A machine has four components, A, B, C, and D, set up in such a manner that all four parts must work for the machine to work properly. Assume the probability of one part working does not depend on the functionality of any of the other parts. Also assume that the probabilities of the individual parts working are P(A) = P(B) = 0.93, P(C) = 0.95, and P(D) = 0.92. Find the probability that the machine works properly.
My possible answers are:
.7559
.2441
.8217
.8128
I have tried and asked and no one is getting any of these. Help, please!
Just to confirm.
If you go through the maths steps as I indicated I got
0.2439854, so allowing for the occasion rounding error this is close to 0.2441.
To find the probability that the machine works properly, we need to calculate the probability that all four parts, A, B, C, and D, work.
Since the probability of one part working does not depend on the functionality of any of the other parts, we can multiply the probabilities of each part working together to find the overall probability.
P(A and B and C and D) = P(A) * P(B) * P(C) * P(D)
Plugging in the given values:
P(A and B and C and D) = 0.93 * 0.93 * 0.95 * 0.92
Multiplying these values together:
P(A and B and C and D) = 0.75597
Rounding to four decimal places, the probability that the machine works properly is approximately 0.7560.
Therefore, the correct answer from the given options is .7559.
To find the probability that the machine works properly, we can use the concept of independent events. Since all four components must work for the machine to work properly, we need to find the probability that all four components work simultaneously.
Assuming the probabilities of the individual parts working are independent, the probability that all four components work can be calculated by multiplying the probabilities of each component working.
So, the probability that the machine works properly can be calculated as follows:
P(machine works) = P(A) * P(B) * P(C) * P(D)

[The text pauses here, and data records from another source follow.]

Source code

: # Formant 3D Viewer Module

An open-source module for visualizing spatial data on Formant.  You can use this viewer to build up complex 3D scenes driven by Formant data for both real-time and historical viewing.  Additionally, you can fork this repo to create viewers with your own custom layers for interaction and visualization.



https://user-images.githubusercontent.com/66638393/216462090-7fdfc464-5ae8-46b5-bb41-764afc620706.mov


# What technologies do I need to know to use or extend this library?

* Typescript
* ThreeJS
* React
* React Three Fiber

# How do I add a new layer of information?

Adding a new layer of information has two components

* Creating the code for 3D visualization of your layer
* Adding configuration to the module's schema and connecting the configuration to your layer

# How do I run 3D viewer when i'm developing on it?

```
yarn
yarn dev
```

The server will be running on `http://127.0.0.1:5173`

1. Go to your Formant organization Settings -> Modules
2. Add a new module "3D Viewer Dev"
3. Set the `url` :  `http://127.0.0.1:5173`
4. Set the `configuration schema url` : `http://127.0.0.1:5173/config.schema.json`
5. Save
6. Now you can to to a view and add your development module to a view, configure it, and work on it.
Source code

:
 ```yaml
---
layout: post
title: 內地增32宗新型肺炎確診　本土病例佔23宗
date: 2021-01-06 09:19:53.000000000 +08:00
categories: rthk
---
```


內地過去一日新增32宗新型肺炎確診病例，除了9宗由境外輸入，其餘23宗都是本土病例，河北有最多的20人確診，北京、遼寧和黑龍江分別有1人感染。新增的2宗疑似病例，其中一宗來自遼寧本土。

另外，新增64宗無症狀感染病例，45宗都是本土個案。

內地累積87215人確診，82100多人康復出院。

Given: P(A) = 0.93, P(B) = 0.93, P(C) = 0.95, and P(D) = 0.92
P(machine works) = 0.93 * 0.93 * 0.95 * 0.92
Calculating this expression:
P(machine works) = 0.7866
The answer closest to this value among the options provided is 0.7559. Therefore, the correct answer is 0.7559.
My understanding of your question means that you have a fault tree with 'machine unavailable' as the top event and the Boolean algebra expression for the top event being
A OR B OR C OR D
because failure of any one of the four components results in machine failure.
As an approximation (because it will be missing the AB components and therefore slightly too high - the probability of A OR B is [P(A)+P(B)-P(A)*P(B)])
is 0.07+0.07+0.05+0.08 = 0.27, which is slightly high so the unavailability is likely to be the 0.2441 value, hence the probability that it is working is
1-0.2441 = 0.7559.
You will need to workout an exact value for your answer and the best way to do this is to sequentially use the [P(A)+P(B)-P(A)*P(B)] expression. What I mean is combine A OR B, then combine the result of this with C and so on.